**Material shown**
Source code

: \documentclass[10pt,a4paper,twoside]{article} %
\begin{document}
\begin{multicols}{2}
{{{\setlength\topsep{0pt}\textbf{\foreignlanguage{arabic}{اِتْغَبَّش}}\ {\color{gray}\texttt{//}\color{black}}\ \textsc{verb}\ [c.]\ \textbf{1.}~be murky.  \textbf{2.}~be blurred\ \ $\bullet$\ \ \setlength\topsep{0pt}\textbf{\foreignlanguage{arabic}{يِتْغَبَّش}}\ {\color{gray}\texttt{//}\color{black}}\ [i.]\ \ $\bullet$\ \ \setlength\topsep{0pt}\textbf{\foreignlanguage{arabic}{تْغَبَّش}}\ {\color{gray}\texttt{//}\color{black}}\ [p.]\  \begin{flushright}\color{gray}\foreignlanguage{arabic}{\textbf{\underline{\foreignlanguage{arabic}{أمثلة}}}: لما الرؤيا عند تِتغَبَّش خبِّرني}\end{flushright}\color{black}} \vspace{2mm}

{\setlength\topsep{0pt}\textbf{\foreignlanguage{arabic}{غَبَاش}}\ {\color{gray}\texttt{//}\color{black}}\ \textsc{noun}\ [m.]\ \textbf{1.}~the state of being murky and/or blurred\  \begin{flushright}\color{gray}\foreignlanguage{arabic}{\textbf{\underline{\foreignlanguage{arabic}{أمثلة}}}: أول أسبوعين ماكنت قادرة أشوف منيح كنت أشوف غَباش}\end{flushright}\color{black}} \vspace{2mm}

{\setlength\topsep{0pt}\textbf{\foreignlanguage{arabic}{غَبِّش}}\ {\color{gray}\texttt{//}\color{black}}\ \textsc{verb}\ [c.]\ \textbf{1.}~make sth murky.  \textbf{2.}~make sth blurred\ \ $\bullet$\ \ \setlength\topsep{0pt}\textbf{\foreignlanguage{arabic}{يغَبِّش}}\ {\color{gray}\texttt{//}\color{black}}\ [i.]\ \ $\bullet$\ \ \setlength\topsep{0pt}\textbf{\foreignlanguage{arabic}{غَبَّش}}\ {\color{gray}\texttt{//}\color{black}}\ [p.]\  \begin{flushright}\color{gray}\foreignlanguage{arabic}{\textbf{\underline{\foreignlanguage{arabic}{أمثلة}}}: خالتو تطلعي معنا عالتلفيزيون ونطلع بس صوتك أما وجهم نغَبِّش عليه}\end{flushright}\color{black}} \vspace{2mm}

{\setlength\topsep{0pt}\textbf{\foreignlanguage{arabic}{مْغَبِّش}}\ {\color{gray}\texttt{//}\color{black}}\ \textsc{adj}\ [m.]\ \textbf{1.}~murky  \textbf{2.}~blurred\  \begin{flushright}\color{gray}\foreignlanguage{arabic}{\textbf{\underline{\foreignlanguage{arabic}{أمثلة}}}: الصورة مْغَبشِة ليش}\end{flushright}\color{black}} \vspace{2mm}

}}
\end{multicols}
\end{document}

**Assignment**
Everything in the data above should be output exactly as it stands.

**Solution**
Source code

: \documentclass[10pt,a4paper,twoside]{article} %
\begin{document}
\begin{multicols}{2}
{{{\setlength\topsep{0pt}\textbf{\foreignlanguage{arabic}{اِتْغَبَّش}}\ {\color{gray}\texttt{//}\color{black}}\ \textsc{verb}\ [c.]\ \textbf{1.}~be murky.  \textbf{2.}~be blurred\ \ $\bullet$\ \ \setlength\topsep{0pt}\textbf{\foreignlanguage{arabic}{يِتْغَبَّش}}\ {\color{gray}\texttt{//}\color{black}}\ [i.]\ \ $\bullet$\ \ \setlength\topsep{0pt}\textbf{\foreignlanguage{arabic}{تْغَبَّش}}\ {\color{gray}\texttt{//}\color{black}}\ [p.]\  \begin{flushright}\color{gray}\foreignlanguage{arabic}{\textbf{\underline{\foreignlanguage{arabic}{أمثلة}}}: لما الرؤيا عند تِتغَبَّش خبِّرني}\end{flushright}\color{black}} \vspace{2mm}

{\setlength\topsep{0pt}\textbf{\foreignlanguage{arabic}{غَبَاش}}\ {\color{gray}\texttt{//}\color{black}}\ \textsc{noun}\ [m.]\ \textbf{1.}~the state of being murky and/or blurred\  \begin{flushright}\color{gray}\foreignlanguage{arabic}{\textbf{\underline{\foreignlanguage{arabic}{أمثلة}}}: أول أسبوعين ماكنت قادرة أشوف منيح كنت أشوف غَباش}\end{flushright}\color{black}} \vspace{2mm}

{\setlength\topsep{0pt}\textbf{\foreignlanguage{arabic}{غَبِّش}}\ {\color{gray}\texttt{//}\color{black}}\ \textsc{verb}\ [c.]\ \textbf{1.}~make sth murky.  \textbf{2.}~make sth blurred\ \ $\bullet$\ \ \setlength\topsep{0pt}\textbf{\foreignlanguage{arabic}{يغَبِّش}}\ {\color{gray}\texttt{//}\color{black}}\ [i.]\ \ $\bullet$\ \ \setlength\topsep{0pt}\textbf{\foreignlanguage{arabic}{غَبَّش}}\ {\color{gray}\texttt{//}\color{black}}\ [p.]\  \begin{flushright}\color{gray}\foreignlanguage{arabic}{\textbf{\underline{\foreignlanguage{arabic}{أمثلة}}}: خالتو تطلعي معنا عالتلفيزيون ونطلع بس صوتك أما وجهم نغَبِّش عليه}\end{flushright}\color{black}} \vspace{2mm}

{\setlength\topsep{0pt}\textbf{\foreignlanguage{arabic}{مْغَبِّش}}\ {\color{gray}\texttt{//}\color{black}}\ \textsc{adj}\ [m.]\ \textbf{1.}~murky  \textbf{2.}~blurred\  \begin{flushright}\color{gray}\foreignlanguage{arabic}{\textbf{\underline{\foreignlanguage{arabic}{أمثلة}}}: الصورة مْغَبشِة ليش}\end{flushright}\color{black}} \vspace{2mm}

}}
\end{multicols}
\end{document}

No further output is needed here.